▶ [Your task]: Sort through the listing below and keep each line with the word "index". Copy those.

▶ [Excerpted records]:
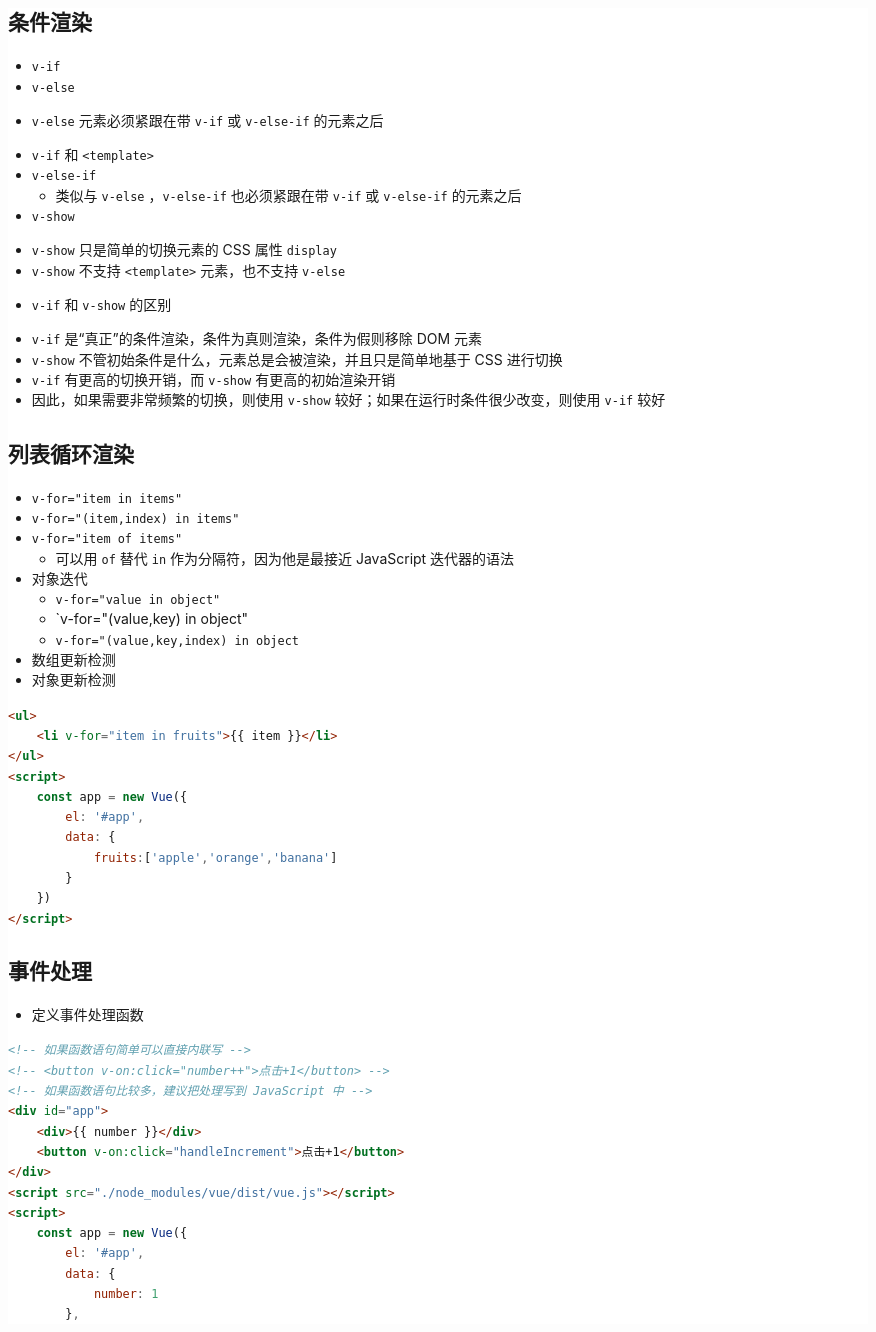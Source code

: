 ## 条件渲染

-  `v-if` 
-  `v-else` 
  +  `v-else` 元素必须紧跟在带 `v-if` 或 `v-else-if` 的元素之后
-  `v-if` 和 `<template>` 
- `v-else-if`
  + 类似与 `v-else` ，`v-else-if` 也必须紧跟在带 `v-if` 或 `v-else-if` 的元素之后
-  `v-show` 
  + `v-show` 只是简单的切换元素的 CSS 属性 `display`
  +  `v-show` 不支持 `<template>` 元素，也不支持 `v-else`

-  `v-if` 和 `v-show` 的区别
  +  `v-if` 是“真正”的条件渲染，条件为真则渲染，条件为假则移除 DOM 元素
  +  `v-show` 不管初始条件是什么，元素总是会被渲染，并且只是简单地基于 CSS 进行切换
  +  `v-if` 有更高的切换开销，而 `v-show` 有更高的初始渲染开销
  + 因此，如果需要非常频繁的切换，则使用 `v-show` 较好；如果在运行时条件很少改变，则使用 `v-if` 较好

## 列表循环渲染

-  `v-for="item in items"`
-  `v-for="(item,index) in items"`
-  `v-for="item of items"`
   + 可以用 `of` 替代 `in` 作为分隔符，因为他是最接近 JavaScript 迭代器的语法
-  对象迭代
   +  `v-for="value in object"`
   +  `v-for="(value,key) in object"
   +  `v-for="(value,key,index) in object`
-  数组更新检测
-  对象更新检测

```html
<ul>
    <li v-for="item in fruits">{{ item }}</li>
</ul>
<script>
    const app = new Vue({
        el: '#app',
        data: {
            fruits:['apple','orange','banana']
        }
    })
</script>
```

## 事件处理

- 定义事件处理函数

```html
<!-- 如果函数语句简单可以直接内联写 -->
<!-- <button v-on:click="number++">点击+1</button> -->
<!-- 如果函数语句比较多，建议把处理写到 JavaScript 中 -->
<div id="app">
    <div>{{ number }}</div>
    <button v-on:click="handleIncrement">点击+1</button>
</div>
<script src="./node_modules/vue/dist/vue.js"></script>
<script>
    const app = new Vue({
        el: '#app',
        data: {
            number: 1
        },
```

▶ [Result of this task]:
-  `v-for="(item,index) in items"`
   +  `v-for="(value,key,index) in object`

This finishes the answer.